In the latest move, North Korea at the weekend freed the four-man crew of a
small South Korean fishing boat that was picked up in late July after straying
into North Korean waters on the east coast. The release of the crew contrasts
with North Korea's refusal to release several hundred other fishermen from
boats seized off both the east and west coasts in the last few decades.
In addition to these moves, North Korea sent a delegation to Seoul for the
funeral on August 23 of Kim Dae-jung, the former South Korean president who met
Kim Jong-il for the first inter-Korean summit in June 2000. Members of the
delegation met South Korea's President Lee Myung-bak, despite North Korean
media regularly labeling him a "traitor" for his hardline stance on Pyongyang.
Kim Dae-jung's death on August 18 set off a wave of national mourning that
North Korea is attempting to exploit by showing an interest in reconciliation -
but without any plans to make concessions on its nuclear weapons and missile
programs.
While waging a goodwill offensive, North Korea clearly needs to maintain if not
increase its international arms trade as a source of badly needed revenue for
its downward spiraling economy. North Korea also wants to circumvent financial
sanctions included in the UN resolution. The sanctions have made North Korea a
pariah in the global financial system whose institutions refuse to carry on
normal business with North Korean companies.
North Korea's desire to shake off the sanctions is believed to rank ahead of
concerns about Kim Jong-il's health as the reason for all the gestures of
reconciliation.
Some observers have speculated that Kim, who reportedly suffered a stroke more
than a year ago, wants to improve the atmosphere while grooming his youngest
son, Kim Jong-un to replace him.
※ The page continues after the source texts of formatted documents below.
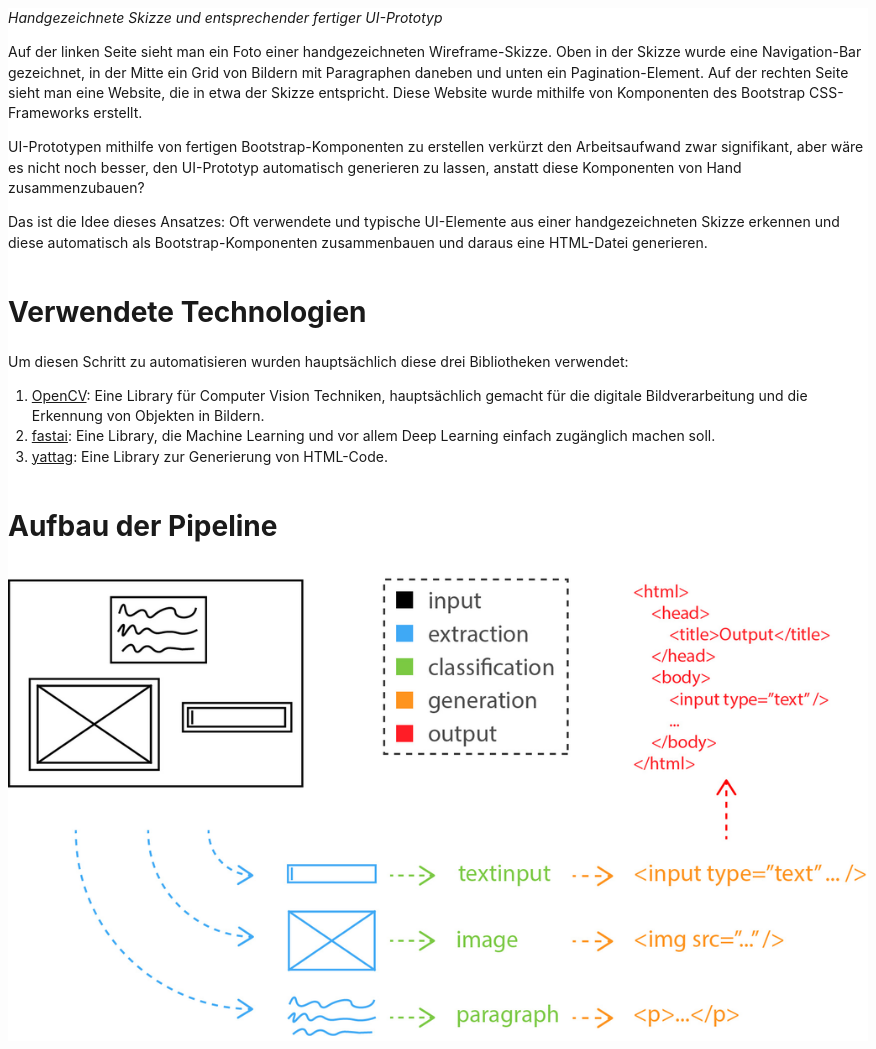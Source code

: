 _Handgezeichnete Skizze und entsprechender fertiger UI-Prototyp_

Auf der linken Seite sieht man ein Foto einer handgezeichneten Wireframe-Skizze.
Oben in der Skizze wurde eine Navigation-Bar gezeichnet, in der Mitte ein Grid von Bildern mit Paragraphen daneben und unten ein Pagination-Element.
Auf der rechten Seite sieht man eine Website, die in etwa der Skizze entspricht.
Diese Website wurde mithilfe von Komponenten des Bootstrap CSS-Frameworks erstellt.

UI-Prototypen mithilfe von fertigen Bootstrap-Komponenten zu erstellen verkürzt den Arbeitsaufwand zwar signifikant, aber wäre es nicht noch besser, den UI-Prototyp automatisch generieren zu lassen, anstatt diese Komponenten von Hand zusammenzubauen?

Das ist die Idee dieses Ansatzes: Oft verwendete und typische UI-Elemente aus einer handgezeichneten Skizze erkennen und diese automatisch als Bootstrap-Komponenten zusammenbauen und daraus eine HTML-Datei generieren.


# Verwendete Technologien

Um diesen Schritt zu automatisieren wurden hauptsächlich diese drei Bibliotheken verwendet:

1. [OpenCV](https://opencv.org/): Eine Library für Computer Vision Techniken, hauptsächlich gemacht für die digitale Bildverarbeitung und die Erkennung von Objekten in Bildern.
2. [fastai](https://www.fast.ai/): Eine Library, die Machine Learning und vor allem Deep Learning einfach zugänglich machen soll.
3. [yattag](https://www.yattag.org/): Eine Library zur Generierung von HTML-Code.

# Aufbau der Pipeline

![Pipeline](/assets/images/posts/ui-prototyping-wireframe/pipeline.jpg "Pipeline")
His appearance in video footage with Clinton
and then with the Hyundai Asan woman suggests he may not be nearing death, as
some had thought, though clearly he appears drawn and has lost considerable
weight.
The seizure of the vessel destined for Iran reflects the importance of a
relationship nurtured by Kim in which Iran and North Korea have also been
partners on everything from small arms to nukes.
North Korea has exported missiles to Iran while obtaining materiel and
components for developing nuclear weapons with highly enriched uranium at their
core. Iran insists it's nuclear program is only for producing energy while
North Korea is only in the early stages of an enriched uranium program in
addition to the long-established plutonium program at its complex at Yongbyon.
A sign of the tightness of the relationship between Iran and North Korea is
that Iranian scientists were reportedly on the scene when North Korea tested a
long-range Taepodong-2 missile on April 5 and at both its underground nuclear
tests in October 2006 and again in May.
The seizure of the North Korean vessel at Dubai exposed the lengths to which
North Korea is going to hide its international arms trade.
The ANL Australia was reportedly flying the flag of the Bahamas although
ANL is headquartered in Melbourne. ANL is a subsidiary of CMA CGM, a global
container ship firm headquartered in Marseilles.
Analysts believe the vessel and its cargo represent only a small portion of the
business that North Korea is conducting in arms, including missiles.
Australian Transport Minister Anthony Albanese, when confirming the seizure of
the vessel, said Australian authorities were now investigating whether ANL
broke Australian laws in agreeing to transport North Korean arms. Australia, he
said, took seriously its responsibilities to enforce UN sanctions.
Journalist Donald Kirk has been covering Korea - and the confrontation of
forces in Northeast Asia - for more than 30 years.